西行忌に

 
 
今日(二月十六日)は西行の命日(西行忌)に当たる。

今から歴史を遡ること811年前の今日二月十六日、漂泊の僧西行は、七三歳の波乱の生涯を終えた。藤原氏の奔流に連なる家系に 生まれた佐藤義清は、帝を守る北面の武士となり、妻帯し娘をなした。しかし突如として、出家を決め、泣いてすがる娘を足げにし、西行と名乗って、歌と仏の 道を目指して旅立ったのである。その時、西行は、二十三歳の若者であった。

それ以後、一度としてひとつ所に住処を定めたことはない。花を愛で、己のわき上がる欲望と闘い、その我欲を鎮めるために、歌を 詠み、また歌を詠み、日本中をさすらい歩いたのであった。

日本中至る所、西行に関わる伝説が残っている。その伝説上の西行は、ある時は、地元の子らと語らい、ある時は地元の歌詠みと、 歌で勝負をして負けてとぼとぼと去っていくなど、誠に人間らしい暖かみに溢れた人物として描かれているようである。

我々現代の人間は、西行という人物を、あの俳諧の達人芭蕉が憧れた人物として、まず見てしまうことがある。しかしながら西行と いう人物は、単なる捨て聖でもなければ、さすらいの歌人でもない。

西行の山家集に触れる時、人はその歌集の中に、己の燃え立つような欲望と闘いながら、歌に救いを求めて苦悩する一人の人間の精 神の記録を目の当たりにすることになる。少し西行の生涯を歌によって偲んで見たいと思う。

若いの西行は、苦悩の果てに世を捨てることを決心し、こんな歌を詠んだ。

世の中を 捨てて捨てえぬ 心地して 都離れぬ 我が身なりけり
(解釈:世の中を捨てたつもりだが、どうにも捨てられないでいる私だ。こうしてまだ心には都のことが懐かしく忍ばれるのだから)


しばらくして、西行は、出家した当時の自分の心の甘さを振り返り、自分を戒める意味でこのような歌を詠んだ。

捨てし折りの 心をさらに あらためて みるよの人に わかれ果てなむ
(解釈:世の中を捨てて出家しようとした時のことをもう一度改めて思い起こしている。その時の私の心の在り様は実に情けないものであった。この上は、この 世に対する執着のすべて脱ぎ捨てて、この世の人と別れ尽くしたいと思っているほどだ)
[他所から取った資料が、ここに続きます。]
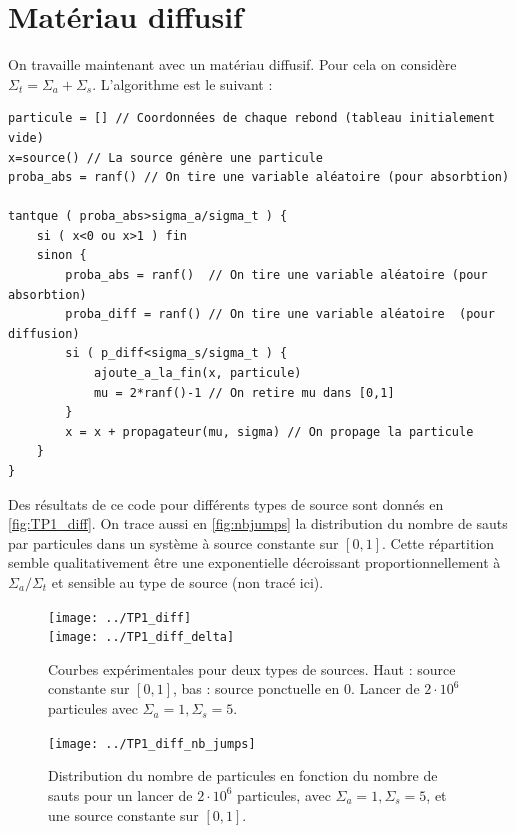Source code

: \documentclass[11pt,a4paper]{article}
\begin{document}
\section{Matériau diffusif}

On travaille maintenant avec un matériau diffusif. Pour cela on considère $\Sigma_t = \Sigma_a + \Sigma_s$. L'algorithme est le suivant : 

\begin{verbatim}
particule = [] // Coordonnées de chaque rebond (tableau initialement vide) 
x=source() // La source génère une particule                                      
proba_abs = ranf() // On tire une variable aléatoire (pour absorbtion)

tantque ( proba_abs>sigma_a/sigma_t ) {
    si ( x<0 ou x>1 ) fin 
    sinon {
        proba_abs = ranf()  // On tire une variable aléatoire (pour absorbtion)
        proba_diff = ranf() // On tire une variable aléatoire  (pour diffusion)
        si ( p_diff<sigma_s/sigma_t ) {
            ajoute_a_la_fin(x, particule)
            mu = 2*ranf()-1 // On retire mu dans [0,1]
        }
        x = x + propagateur(mu, sigma) // On propage la particule
    }
}
\end{verbatim}

Des résultats de ce code pour différents types de source sont donnés en \autoref{fig:TP1_diff}. On trace aussi en \autoref{fig:nbjumps} la distribution du nombre de sauts par particules dans un système à source constante sur $[0,1]$. Cette répartition semble qualitativement être une exponentielle décroissant proportionnellement à $\Sigma_a/\Sigma_t$ et sensible au type de source (non tracé ici).
\begin{figure}
  \centering
  \texttt{[image: ../TP1\_diff]} \\
  \texttt{[image: ../TP1\_diff\_delta]}
  \caption{Courbes expérimentales pour deux types de sources. Haut : source constante sur $[0,1]$, bas : source ponctuelle en 0. Lancer de $2\cdot10^6$ particules avec $\Sigma_a = 1, \Sigma_s = 5$.}
  \label{fig:diff}
\end{figure}

\begin{figure}
  \centering
  \texttt{[image: ../TP1\_diff\_nb\_jumps]}
  \caption{Distribution du nombre de particules en fonction du nombre de sauts pour un lancer de $2\cdot10^6$ particules, avec $\Sigma_a = 1, \Sigma_s = 5$, et une source constante sur $[0,1]$.}
  \label{fig:nbjumps}
\end{figure}
\end{document}
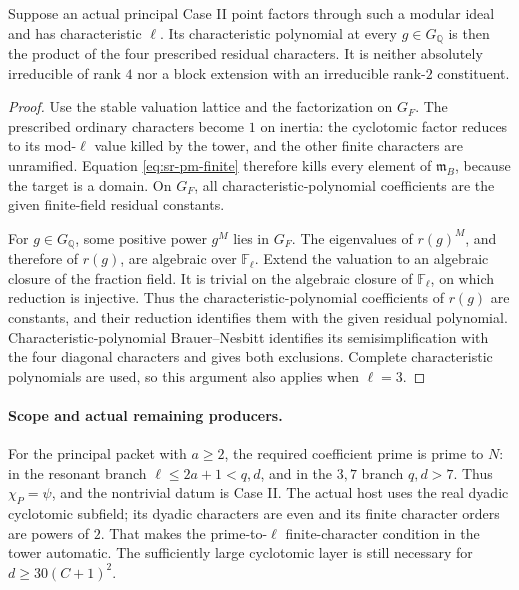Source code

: \begin{srlemma}
\label{lem:sr-four-characteristic-ell}
Suppose an actual principal Case II point factors through such
a modular ideal and has characteristic \(\ell\).
Its characteristic polynomial at every \(g\in G_{\mathbb Q}\)
is then the product of the four prescribed residual characters.
It is neither absolutely irreducible of rank \(4\) nor a block
extension with an irreducible rank-\(2\) constituent.
\end{srlemma}
\begin{proof}
Use the stable valuation lattice and the factorization on \(G_F\).
The prescribed ordinary characters become \(1\) on inertia:
the cyclotomic factor reduces to its mod-\(\ell\) value killed
by the tower, and the other finite characters are unramified.
Equation \eqref{eq:sr-pm-finite} therefore kills every element
of \(\mathfrak m_B\), because the target is a domain.
On \(G_F\), all characteristic-polynomial coefficients are the
given finite-field residual constants.

For \(g\in G_{\mathbb Q}\), some positive power \(g^M\) lies in
\(G_F\).
The eigenvalues of \(r(g)^M\), and therefore of \(r(g)\), are
algebraic over \(\mathbb F_\ell\).
Extend the valuation to an algebraic closure of the fraction
field. It is trivial on the algebraic closure of
\(\mathbb F_\ell\), on which reduction is injective.
Thus the characteristic-polynomial coefficients of \(r(g)\)
are constants, and their reduction identifies them with the
given residual polynomial.
Characteristic-polynomial Brauer--Nesbitt identifies its
semisimplification with the four diagonal characters and gives
both exclusions. Complete characteristic polynomials are used,
so this argument also applies when \(\ell=3\).
\end{proof}

\paragraph{Scope and actual remaining producers.}
For the principal packet with \(a\ge2\), the required coefficient
prime is prime to \(N\): in the resonant branch
\(\ell\le2a+1<q,d\), and in the \(3,7\) branch \(q,d>7\).
Thus \(\chi_P=\psi\), and the nontrivial datum is Case II.
The actual host uses the real dyadic cyclotomic subfield;
its dyadic characters are even and its finite character orders
are powers of \(2\).
That makes the prime-to-\(\ell\) finite-character condition in
the tower automatic. The sufficiently large cyclotomic layer
is still necessary for \(d\ge30(C+1)^2\).

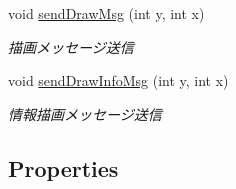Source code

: \begin{DoxyCompactItemize}
void \hyperlink{class_reversi_form_1_1_reversi_play_aaad592cdd92fb4efd6132c7cf1871e1f}{send\+Draw\+Msg} (int y, int x)
\begin{DoxyCompactList}\small\item\em 描画メッセージ送信 \end{DoxyCompactList}\item 
void \hyperlink{class_reversi_form_1_1_reversi_play_a08062d3bd42d1780a6931b44a925503d}{send\+Draw\+Info\+Msg} (int y, int x)
\begin{DoxyCompactList}\small\item\em 情報描画メッセージ送信 \end{DoxyCompactList}\end{DoxyCompactItemize}
\subsection*{Properties}
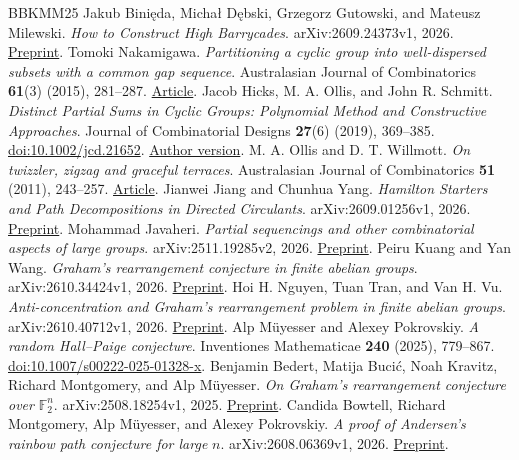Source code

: \documentclass[11pt,a4paper]{article}
\begin{document}
\begin{thebibliography}{BBKMM25}
\small
\setlength{\itemsep}{0pt plus 1pt}
Jakub Binięda, Michał Dębski, Grzegorz Gutowski, and Mateusz Milewski. \emph{How to Construct High Barrycades}. arXiv:2609.24373v1, 2026. \href{https://arxiv.org/html/2609.24373v1}{Preprint}.
Tomoki Nakamigawa. \emph{Partitioning a cyclic group into well-dispersed subsets with a common gap sequence}. Australasian Journal of Combinatorics \textbf{61}(3) (2015), 281--287. \href{https://ajc.maths.uq.edu.au/pdf/61/ajc_v61_p281.pdf}{Article}.
Jacob Hicks, M. A. Ollis, and John R. Schmitt. \emph{Distinct Partial Sums in Cyclic Groups: Polynomial Method and Constructive Approaches}. Journal of Combinatorial Designs \textbf{27}(6) (2019), 369--385. \href{https://doi.org/10.1002/jcd.21652}{doi:10.1002/jcd.21652}. \href{https://arxiv.org/abs/1809.02684}{Author version}.
M. A. Ollis and D. T. Willmott. \emph{On twizzler, zigzag and graceful terraces}. Australasian Journal of Combinatorics \textbf{51} (2011), 243--257. \href{https://ajc.maths.uq.edu.au/pdf/51/ajc_v51_p243.pdf}{Article}.
Jianwei Jiang and Chunhua Yang. \emph{Hamilton Starters and Path Decompositions in Directed Circulants}. arXiv:2609.01256v1, 2026. \href{https://arxiv.org/html/2609.01256v1}{Preprint}.
Mohammad Javaheri. \emph{Partial sequencings and other combinatorial aspects of large groups}. arXiv:2511.19285v2, 2026. \href{https://arxiv.org/abs/2511.19285v2}{Preprint}.
Peiru Kuang and Yan Wang. \emph{Graham's rearrangement conjecture in finite abelian groups}. arXiv:2610.34424v1, 2026. \href{https://arxiv.org/abs/2610.34424v1}{Preprint}.
Hoi H. Nguyen, Tuan Tran, and Van H. Vu. \emph{Anti-concentration and Graham's rearrangement problem in finite abelian groups}. arXiv:2610.40712v1, 2026. \href{https://arxiv.org/abs/2610.40712v1}{Preprint}.
Alp Müyesser and Alexey Pokrovskiy. \emph{A random Hall--Paige conjecture}. Inventiones Mathematicae \textbf{240} (2025), 779--867. \href{https://doi.org/10.1007/s00222-025-01328-x}{doi:10.1007/s00222-025-01328-x}.
Benjamin Bedert, Matija Bucić, Noah Kravitz, Richard Montgomery, and Alp Müyesser. \emph{On Graham's rearrangement conjecture over} \(\mathbb F_2^n\). arXiv:2508.18254v1, 2025. \href{https://arxiv.org/abs/2508.18254v1}{Preprint}.
Candida Bowtell, Richard Montgomery, Alp Müyesser, and Alexey Pokrovskiy. \emph{A proof of Andersen's rainbow path conjecture for large} \(n\). arXiv:2608.06369v1, 2026. \href{https://arxiv.org/abs/2608.06369v1}{Preprint}.

\end{thebibliography}
\end{document}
西行は、更に齢(よわい)を重ねた。若い頃の血気にはやった行動が思い出されて恥ずかしい気持ちになった。そして次のような歌を詠んだ。

思い出づる 過ぎにしかたを はずかしみ あるにものうき この世なりけり
(解釈:過ぎ去った過去を思い出していると余りにも恥ずかしい事ばかりで、それだけでもこの世にこうしていることが憂鬱に感じられることだ)
またこのような歌も詠んだ。
いざさらば 盛おもふも 程もあらじ はこやが嶺の 春にむつれて
(解釈:いざさらば。この上はこの土地に別れを告げよう。それにしても何と情けのない自分であることか。いかに春の盛りを愛でるといっても程度というもの がある。今こそ「はこやが嶺」の春に別れを告げよう。)
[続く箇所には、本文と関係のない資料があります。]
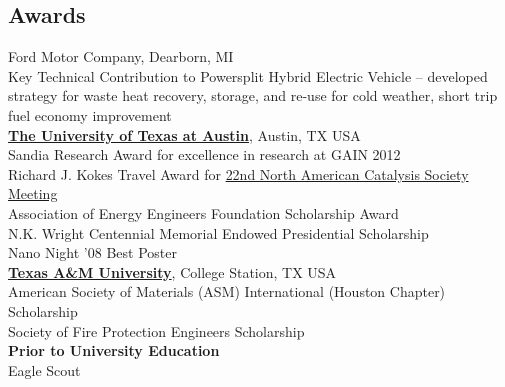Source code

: \documentclass[centered]{res}
\begin{document}
\begin{resume}
\section{Awards}
% 
Ford Motor Company, Dearborn, MI \\
Key Technical Contribution to Powersplit Hybrid Electric Vehicle --
developed strategy for waste heat recovery, storage, and
re-use for cold weather, short trip fuel economy improvement \vspace{5pt} \\ 
%
\href{http://www.utexas.edu/}{\textbf{The University of
    Texas at Austin}}, Austin, TX USA \\
Sandia Research Award for excellence in research at GAIN 2012 \\
Richard J. Kokes Travel Award for \href{http://www.22nam.org/}{22nd
  North American Catalysis Society
  Meeting} \\
Association of Energy Engineers Foundation Scholarship Award \\
N.K. Wright Centennial Memorial Endowed Presidential Scholarship \\
Nano Night '08 Best Poster \vspace{5pt} \\
%
\href{http://www.tamu.edu/}{\textbf{Texas A\&M University}}, College
Station, TX USA \\
American Society of Materials (ASM) International (Houston Chapter)
Scholarship \\
Society of Fire Protection Engineers Scholarship \vspace{5pt} \\
%
\textbf{Prior to University Education} \\
Eagle Scout


\end{resume}
\end{document}
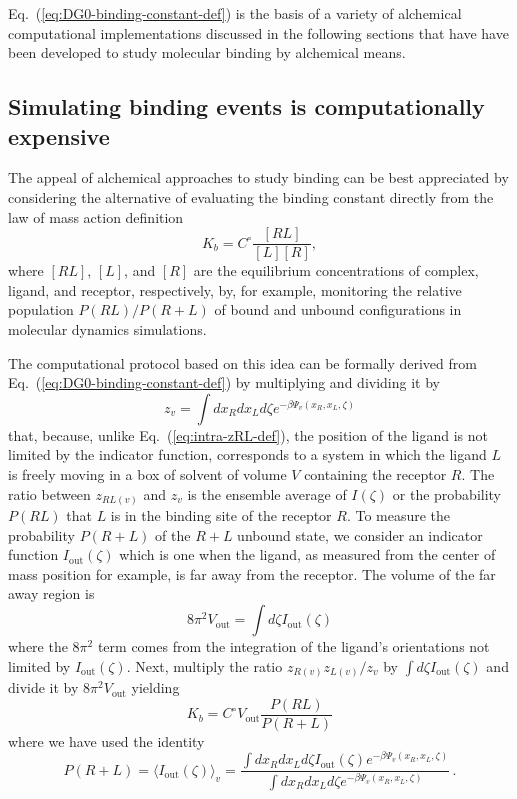 \documentclass[9pt,bestpractices]{livecoms}
\begin{document}
Eq.~(\ref{eq:DG0-binding-constant-def}) is the basis of a variety of alchemical computational implementations discussed in the following sections that have have been developed to study molecular binding by alchemical means.

\subsection{Simulating binding events is computationally expensive}

The appeal of alchemical approaches to study binding can be best appreciated by considering the alternative of evaluating the binding constant directly from the law of mass action definition
\begin{equation}\label{eq:law-mass-action}
 K_b = C^{\circ}\frac{[RL]}{[L][R]},
\end{equation}
where $[RL]$, $[L]$, and $[R]$ are the equilibrium concentrations of complex, ligand, and receptor, respectively, by, for example, monitoring the relative population $P(RL)/P(R+L)$ of bound and unbound configurations in molecular dynamics simulations.~\cite{jong2011determining,pan2017quantitative}

The computational protocol based on this idea can be formally derived from Eq.~(\ref{eq:DG0-binding-constant-def}) by multiplying and dividing it by
\begin{equation}
z_v = \int dx_R dx_L d\zeta e^{-\beta \Psi_v(x_R, x_L, \zeta)}
\end{equation}
that, because, unlike Eq.~(\ref{eq:intra-zRL-def}), the position of the ligand is not limited by the indicator function, corresponds to a system in which the ligand $L$ is freely moving in a box of solvent of volume $V$ containing the receptor $R$. The ratio between $z_{RL(v)}$ and $z_v$ is the ensemble average of $I(\zeta)$ or the probability $P(RL)$ that $L$ is in the binding site of the receptor $R$. To measure the probability $P(R+L)$ of the $R+L$ unbound state, we consider an indicator function $I_{\mathrm{out}}(\zeta)$ which is one when the ligand, as measured from the center of mass position for example, is far away from the receptor. The volume of the far away region is
\begin{equation}
8 \pi^2 V_{\mathrm{out}} = \int d\zeta I_{\mathrm{out}}(\zeta)
\end{equation}
where the $8 \pi^2$ term comes from the integration of the ligand's orientations not limited by $I_{\mathrm{out}}(\zeta)$. Next, multiply the ratio $z_{R(v)} z_{L(v)}/z_v$ by $\int d\zeta I_{\mathrm{out}}(\zeta)$ and divide it by $8 \pi^2 V_{\mathrm{out}}$ yielding
\begin{equation}
K_b = C^\circ V_{\mathrm{out}} \frac{P(RL)}{P(R+L)}
\end{equation}
where we have used the identity
\begin{equation}
P(R+L) = \langle I_{\mathrm{out}}(\zeta) \rangle_v = \frac{\int dx_R dx_L d\zeta I_{\mathrm{out}}(\zeta) e^{-\beta \Psi_v(x_R, x_L, \zeta)}}{\int dx_R dx_L d\zeta e^{-\beta \Psi_v(x_R, x_L, \zeta)}} \, .
\end{equation}
\end{document}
西行の歌の背後には、厳しく自分を戒める強さがある。それは人生に対する覚悟や心構えのようなものかもしれない。しかも決して枯れたような老人の境地で 言っているのではない。西行の歌には、西行自身の血管を滔々と流れる血の熱さが感じられる。
 

ながらへむと 思ふ心ぞ つゆもなき いとふにだにも 足らぬうき身は
(解釈:これ以上生き長らえる気持ちなど更々ない。この身を大切にすると言った所で、露にも浮くような軽い身ではないか)
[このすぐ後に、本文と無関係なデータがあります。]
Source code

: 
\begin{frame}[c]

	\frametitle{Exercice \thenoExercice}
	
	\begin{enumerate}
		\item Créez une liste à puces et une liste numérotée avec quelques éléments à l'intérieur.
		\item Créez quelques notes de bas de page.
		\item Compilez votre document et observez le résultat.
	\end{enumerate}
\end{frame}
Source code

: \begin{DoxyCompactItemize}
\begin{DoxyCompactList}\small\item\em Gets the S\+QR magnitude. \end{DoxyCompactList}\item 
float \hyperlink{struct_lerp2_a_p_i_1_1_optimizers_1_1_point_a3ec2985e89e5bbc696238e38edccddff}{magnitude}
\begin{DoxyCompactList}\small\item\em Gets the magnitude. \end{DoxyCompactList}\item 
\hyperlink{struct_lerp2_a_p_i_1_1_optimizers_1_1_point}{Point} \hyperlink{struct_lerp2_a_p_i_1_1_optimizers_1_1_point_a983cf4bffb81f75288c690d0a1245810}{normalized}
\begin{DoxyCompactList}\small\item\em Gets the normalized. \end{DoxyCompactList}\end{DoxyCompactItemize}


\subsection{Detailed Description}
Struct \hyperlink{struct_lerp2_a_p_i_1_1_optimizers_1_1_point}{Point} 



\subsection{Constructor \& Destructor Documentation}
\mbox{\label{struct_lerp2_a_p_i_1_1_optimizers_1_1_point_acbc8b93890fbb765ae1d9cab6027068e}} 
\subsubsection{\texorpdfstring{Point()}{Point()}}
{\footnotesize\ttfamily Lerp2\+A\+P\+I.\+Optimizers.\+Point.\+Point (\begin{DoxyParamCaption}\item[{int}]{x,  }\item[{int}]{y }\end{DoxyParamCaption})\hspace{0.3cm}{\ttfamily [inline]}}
西行は、無常の世の中の有様をまじまじと見た人物だった。自分と同じ歳の平清盛が、一度は権力の座に就きながら、己の一門の滅びるのでは、という恐怖心に 取り憑かれるように亡くなったのを知っている。また奥州藤原氏の頭目で親戚の藤原秀衡が、やはり己の老いと闘いながら死んでいったのを知っている。平氏も 奥州藤原もことごとく滅ぼされ、この世は、まるで漂泊の旅人のようにひとつ所にじっとしていることはない。
西行はそしてこんな歌を詠った。
 

ともかくに はかなき世をも 思ひ知りて かしこき人の など無かるらむ
(解釈:ともかくはかないこの世の道理を知ってしまえば、この世に貴い人も賎しい人もないということではないのである。そんなものが最後になって何の役に 立つというのか)
西行は漂泊の果てに、死んだ。死んだ場所は、現在大阪の弘川寺という説が有力であるが、京都東山の双林寺にも西行入滅の伝説が残っている。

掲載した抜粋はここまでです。